Previous studies have shown that PD-L1 is expressed in approximately 20% of TNBC cases. Importantly, increased PD-L1 expression on the surface of TNBC cells led to decreased T cell proliferation and increased apoptosis [100]. These observations provide the rationale for implementing therapeutic strategies targeting the PD-1/PD-L1 axis in TNBC. An early phase I clinical trial of 26 patients with advanced, hormone-responsive BC, tremelimumab (anti-CTLA-4 mAb) used in combination with exemestane, an aromatase inhibitor, demonstrated an overall response rate of stable disease for more than 12 weeks with mild treatment-related adverse events [101]. Furthermore, a study examined the expression of CTLA-4 in human BC and found that a high density of interstitial CTLA-4⁺ lymphocytes correlated with increased DFS and OS, in contrast highly expressing CTLA-4⁺ tumors were correlated with a shorter DFS and OS. Thus, patients with high CTLA-4⁺ lymphocytes and CTLA-4^low tumors had the best prognosis, and these results may be important for determining patients who would benefit most from anti-CTLA-4 mAb therapy [102]. Many promising studies have shown efficacy in combination therapy, so it will be interesting to see if synergistic combinations will also show efficacy towards the low immunogenicity of BC. Current clinical trials attempting to modulate immunity and attain durable responses in BC via PD-1 blockade along with standard treatment options, include TONIC phase II trial (NCT02499367) for the treatment of TNBC, and the phase Ib/II clinical trial PANACEA (NCT02129556), which is studying the efficacy in trastuzumab-resistant HER2-amplified BC. Other clinical trials are highlighted in Table 3.

Immune checkpoint blockade therapy in BC has shown promise. MEDI4736, an anti-PD-L1 checkpoint inhibitor made by MedImmune/AstraZeneca, is being tested in three trials: a phase I trial of MEDI4736 for patients with solid tumors, including breast cancer (NCT01693562); a phase I trial of MEDI0680 (AMP-514), an anti-PD-1 antibody, and MEDI4736 in patients with advanced cancers (NCT02118337); and a phase I/II trial of MEDI6469, an anti-OX40 agonist antibody, alone or with tremelimumab, an anti-CTLA-4 antibody, and/or MEDI4736 (NCT02205333).
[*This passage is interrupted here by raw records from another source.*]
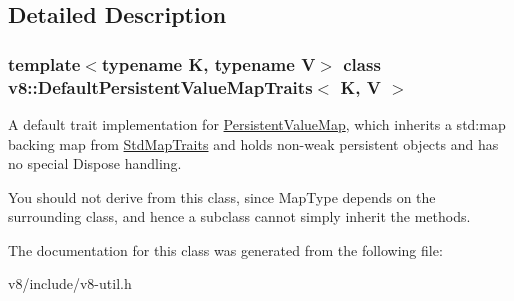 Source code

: \subsection{Detailed Description}
\subsubsection*{template$<$typename K, typename V$>$\newline
class v8\+::\+Default\+Persistent\+Value\+Map\+Traits$<$ K, V $>$}

A default trait implementation for \mbox{\hyperlink{classv8_1_1PersistentValueMap}{Persistent\+Value\+Map}}, which inherits a std\+:map backing map from \mbox{\hyperlink{classv8_1_1StdMapTraits}{Std\+Map\+Traits}} and holds non-\/weak persistent objects and has no special Dispose handling.

You should not derive from this class, since Map\+Type depends on the surrounding class, and hence a subclass cannot simply inherit the methods. 

The documentation for this class was generated from the following file\+:\begin{DoxyCompactItemize}
\item 
v8/include/v8-\/util.\+h\end{DoxyCompactItemize}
Immunotherapy has been long lauded as a potentially powerful breast cancer treatment, one that can be more effective than the conventional therapies of surgery, radiation or chemotherapy. Perhaps even more promising in BC immunotherapy, is the development of adoptive cell and vaccine-based therapies. Initial approaches to adoptive cellular immunotherapy involved purifying TILs from metastatic foci, expanding them ex vivo in the presence of high-dose IL-2, and then infusing them back to the patient. Effectiveness of these therapies will depend on their ability to target potent tumor-specific or tumor-associated antigens, overcome the mechanisms of immune tolerance, and nullify immunosuppressive pathways (e.g. PD-1/L1, CTLA-4, etc.) [103]. A meta-analysis of data from 633 BC patients sought to evaluate the therapeutic efficacy of adoptively transferred autologous DCs, cytokine-induced killer (CIK) cells, or DC-CIK in combination. Results found only mild adverse events across studies and that combination treatment significantly improved 1-year survival, which correlated with increased production of IL-2, IL-6, IFN-γ, and TNF-α in the peripheral blood [104]. Although this approach is more complex and expensive, adoptive cellular immunotherapy shows great potential in the clinical setting (Fig. 2 & Table 4).